Water has high density (800 times the density of air) and viscosity.

1) Plants have very poorly developed or absent mechanical tissues“The water itself is their support. Most are characterized by buoyancy. Characteristic is active vegetative reproduction, development of hydrochory - removal of flower stalks above the water and distribution of pollen, seeds and spores by surface currents.

2) The body has a streamlined shape and is lubricated with mucus, which reduces friction when moving. Developed devices to increase buoyancy: accumulations of fat in tissues, swim bladders in fish.

Passively swimming animals have outgrowths, spines, appendages; the body is flattened, and skeletal organs are reduced.

Different modes of transportation: bending of the body, with the help of flagella, cilia, reactive mode of movement (cephalomolluscs).

In benthic animals, the skeleton disappears or is poorly developed, body size increases, vision reduction is common, and tactile organs develop.

Adaptations of hydrobionts to water mobility:

Mobility is determined by ebbs and flows, sea currents, storms, and different elevation levels of river beds.

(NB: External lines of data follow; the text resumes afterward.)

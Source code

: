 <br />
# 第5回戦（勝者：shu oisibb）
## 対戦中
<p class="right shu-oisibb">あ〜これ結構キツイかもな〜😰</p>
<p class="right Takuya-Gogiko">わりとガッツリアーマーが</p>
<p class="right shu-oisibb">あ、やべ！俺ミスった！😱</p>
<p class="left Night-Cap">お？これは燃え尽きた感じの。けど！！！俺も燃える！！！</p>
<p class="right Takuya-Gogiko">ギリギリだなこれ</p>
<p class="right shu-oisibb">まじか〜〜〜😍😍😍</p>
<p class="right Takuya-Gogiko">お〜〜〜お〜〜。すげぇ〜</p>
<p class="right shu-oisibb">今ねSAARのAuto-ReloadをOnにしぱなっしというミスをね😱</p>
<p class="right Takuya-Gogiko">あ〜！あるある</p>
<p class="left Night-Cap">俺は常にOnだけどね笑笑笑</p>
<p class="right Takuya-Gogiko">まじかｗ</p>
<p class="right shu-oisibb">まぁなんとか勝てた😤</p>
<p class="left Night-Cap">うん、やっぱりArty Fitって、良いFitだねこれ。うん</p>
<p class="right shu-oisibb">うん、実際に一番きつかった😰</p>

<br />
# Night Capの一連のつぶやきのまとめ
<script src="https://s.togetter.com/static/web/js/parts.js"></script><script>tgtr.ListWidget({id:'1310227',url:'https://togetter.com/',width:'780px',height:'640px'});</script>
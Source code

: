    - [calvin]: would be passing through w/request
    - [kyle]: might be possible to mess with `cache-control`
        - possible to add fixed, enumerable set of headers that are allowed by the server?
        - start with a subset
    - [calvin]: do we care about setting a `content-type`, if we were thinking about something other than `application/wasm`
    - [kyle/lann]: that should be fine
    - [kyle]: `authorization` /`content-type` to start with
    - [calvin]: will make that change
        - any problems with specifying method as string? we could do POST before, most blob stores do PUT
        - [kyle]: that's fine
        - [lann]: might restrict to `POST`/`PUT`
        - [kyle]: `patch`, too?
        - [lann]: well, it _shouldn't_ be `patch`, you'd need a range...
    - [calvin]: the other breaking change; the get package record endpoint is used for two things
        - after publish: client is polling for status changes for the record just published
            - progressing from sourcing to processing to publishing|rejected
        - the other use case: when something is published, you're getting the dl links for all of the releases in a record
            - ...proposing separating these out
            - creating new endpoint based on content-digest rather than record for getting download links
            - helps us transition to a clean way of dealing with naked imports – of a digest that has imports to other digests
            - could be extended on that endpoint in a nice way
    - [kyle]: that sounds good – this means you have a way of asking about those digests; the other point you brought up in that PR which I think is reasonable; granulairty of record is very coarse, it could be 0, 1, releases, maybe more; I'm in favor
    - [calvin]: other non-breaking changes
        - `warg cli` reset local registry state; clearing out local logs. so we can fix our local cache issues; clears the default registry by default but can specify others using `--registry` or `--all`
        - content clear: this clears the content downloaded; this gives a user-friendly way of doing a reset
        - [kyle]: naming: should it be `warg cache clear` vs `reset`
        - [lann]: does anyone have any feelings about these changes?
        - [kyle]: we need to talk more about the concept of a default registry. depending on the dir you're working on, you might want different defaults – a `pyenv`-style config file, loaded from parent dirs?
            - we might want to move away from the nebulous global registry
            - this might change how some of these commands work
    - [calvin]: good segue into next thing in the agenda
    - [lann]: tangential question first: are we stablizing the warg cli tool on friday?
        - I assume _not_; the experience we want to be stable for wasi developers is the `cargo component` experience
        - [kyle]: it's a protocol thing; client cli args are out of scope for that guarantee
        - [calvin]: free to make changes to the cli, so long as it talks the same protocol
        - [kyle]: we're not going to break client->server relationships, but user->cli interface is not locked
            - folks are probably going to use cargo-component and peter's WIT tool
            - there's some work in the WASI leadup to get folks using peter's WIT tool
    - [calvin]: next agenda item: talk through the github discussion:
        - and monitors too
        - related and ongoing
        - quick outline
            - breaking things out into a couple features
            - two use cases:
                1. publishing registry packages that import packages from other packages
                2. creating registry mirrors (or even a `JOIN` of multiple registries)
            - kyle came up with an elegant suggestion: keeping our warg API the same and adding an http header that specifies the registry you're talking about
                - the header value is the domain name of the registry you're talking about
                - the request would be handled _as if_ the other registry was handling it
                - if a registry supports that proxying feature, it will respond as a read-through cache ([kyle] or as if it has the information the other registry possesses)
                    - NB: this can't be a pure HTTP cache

1) In flowing waters, plants and animals are firmly attached to stationary underwater objects. The bottom surface is primarily a substrate for them. These are green and diatom algae, water mosses. From animals - gastropods, barnacles + hide in crevices.

2) Different body shapes. Fish that live in flowing waters have a round body in diameter, while fish that live near the bottom have a flat body.

Adaptations of hydrobionts to water salinity:

Natural bodies of water have a certain chemical composition. (carbonates, sulfates, chlorides). In fresh water bodies, the salt concentration is not >0.5 g/, in the seas - from 12 to 35 g/l (ppm). With a salinity of more than 40 ppm, the reservoir is called g hyperhaline or oversalted.

1) *IN fresh water(hypotonic environment) osmoregulation processes are well expressed. Hydrobionts are forced to constantly remove water that penetrates them, they homoiosmotic.

*In salt water (isotonic environment), the concentration of salts in the bodies and tissues of hydrobionts is the same as the concentration of salts dissolved in water - they poikiloosmotic. ->inhabitants of salt water bodies have not developed osmoregulatory functions, and they were unable to populate fresh water bodies.

2) Aquatic plants are able to absorb water and nutrients from water - “broth”, with their entire surface Therefore, their leaves are strongly dissected and their conducting tissues and roots are poorly developed. The roots serve to attach to the underwater substrate.

Typically maritime and typically freshwater species – stenohaline, cannot tolerate changes in water salinity. Euryhaline species A little. They are common in brackish waters (pike, bream, mullet, coastal salmon).

Adaptation of hydrobionts to the composition of gases in water:

In water O2 is the most important environmental factor. Its source is the atmosphere and photosynthetic plants.

When stirring the water and decreasing t, the O2 content increases. *Some fish are very sensitive to O2 deficiency (trout, minnow, grayling) and therefore prefer cold mountain rivers and streams.

*Other fish (crucian carp, carp, roach) are unpretentious to O2 content and can live at the bottom of deep reservoirs.

*Many aquatic insects, mosquito larvae, and pulmonate mollusks are also tolerant of the O2 content in water, because from time to time they rise to the surface and swallow fresh air.

There is enough carbon dioxide in water - almost 700 times more than in air. It is used in plant photosynthesis and goes into the formation of calcareous skeletal structures of animals (mollusk shells).